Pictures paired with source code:
===============

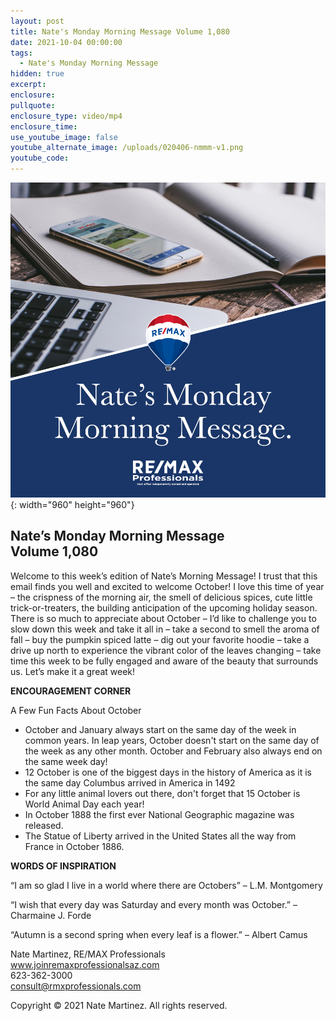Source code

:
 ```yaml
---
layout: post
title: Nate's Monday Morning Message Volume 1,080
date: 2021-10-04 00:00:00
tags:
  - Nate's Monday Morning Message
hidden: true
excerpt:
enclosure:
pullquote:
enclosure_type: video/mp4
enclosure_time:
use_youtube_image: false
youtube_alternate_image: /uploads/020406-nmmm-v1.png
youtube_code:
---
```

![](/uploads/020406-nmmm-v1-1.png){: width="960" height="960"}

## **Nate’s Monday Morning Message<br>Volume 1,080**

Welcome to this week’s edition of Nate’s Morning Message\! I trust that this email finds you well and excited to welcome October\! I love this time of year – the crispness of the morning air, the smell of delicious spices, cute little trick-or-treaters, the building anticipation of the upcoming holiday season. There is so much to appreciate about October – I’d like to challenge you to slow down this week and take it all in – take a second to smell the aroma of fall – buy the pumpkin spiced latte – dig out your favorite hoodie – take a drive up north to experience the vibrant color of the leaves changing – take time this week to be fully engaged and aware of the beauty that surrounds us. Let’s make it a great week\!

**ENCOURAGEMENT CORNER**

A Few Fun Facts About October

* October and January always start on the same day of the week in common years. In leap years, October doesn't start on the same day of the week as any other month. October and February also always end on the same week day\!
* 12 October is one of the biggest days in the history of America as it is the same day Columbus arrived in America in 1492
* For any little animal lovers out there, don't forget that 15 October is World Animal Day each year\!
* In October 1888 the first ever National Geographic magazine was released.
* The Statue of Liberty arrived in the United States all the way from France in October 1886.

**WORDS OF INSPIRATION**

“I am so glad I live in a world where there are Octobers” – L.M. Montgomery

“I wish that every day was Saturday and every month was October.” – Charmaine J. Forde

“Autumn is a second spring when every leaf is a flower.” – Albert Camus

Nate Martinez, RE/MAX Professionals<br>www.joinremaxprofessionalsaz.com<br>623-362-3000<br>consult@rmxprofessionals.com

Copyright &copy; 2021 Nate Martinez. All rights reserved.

===============

[Task prompt] Omitting the images, transcribe every record exactly.

[Completed task]
Source code

:
 ```yaml
---
layout: post
title: Nate's Monday Morning Message Volume 1,080
date: 2021-10-04 00:00:00
tags:
  - Nate's Monday Morning Message
hidden: true
excerpt:
enclosure:
pullquote:
enclosure_type: video/mp4
enclosure_time:
use_youtube_image: false
youtube_alternate_image: /uploads/020406-nmmm-v1.png
youtube_code:
---
```

![](/uploads/020406-nmmm-v1-1.png){: width="960" height="960"}

## **Nate’s Monday Morning Message<br>Volume 1,080**

Welcome to this week’s edition of Nate’s Morning Message\! I trust that this email finds you well and excited to welcome October\! I love this time of year – the crispness of the morning air, the smell of delicious spices, cute little trick-or-treaters, the building anticipation of the upcoming holiday season. There is so much to appreciate about October – I’d like to challenge you to slow down this week and take it all in – take a second to smell the aroma of fall – buy the pumpkin spiced latte – dig out your favorite hoodie – take a drive up north to experience the vibrant color of the leaves changing – take time this week to be fully engaged and aware of the beauty that surrounds us. Let’s make it a great week\!

**ENCOURAGEMENT CORNER**

A Few Fun Facts About October

* October and January always start on the same day of the week in common years. In leap years, October doesn't start on the same day of the week as any other month. October and February also always end on the same week day\!
* 12 October is one of the biggest days in the history of America as it is the same day Columbus arrived in America in 1492
* For any little animal lovers out there, don't forget that 15 October is World Animal Day each year\!
* In October 1888 the first ever National Geographic magazine was released.
* The Statue of Liberty arrived in the United States all the way from France in October 1886.

**WORDS OF INSPIRATION**

“I am so glad I live in a world where there are Octobers” – L.M. Montgomery

“I wish that every day was Saturday and every month was October.” – Charmaine J. Forde

“Autumn is a second spring when every leaf is a flower.” – Albert Camus

Nate Martinez, RE/MAX Professionals<br>www.joinremaxprofessionalsaz.com<br>623-362-3000<br>consult@rmxprofessionals.com

Copyright &copy; 2021 Nate Martinez. All rights reserved.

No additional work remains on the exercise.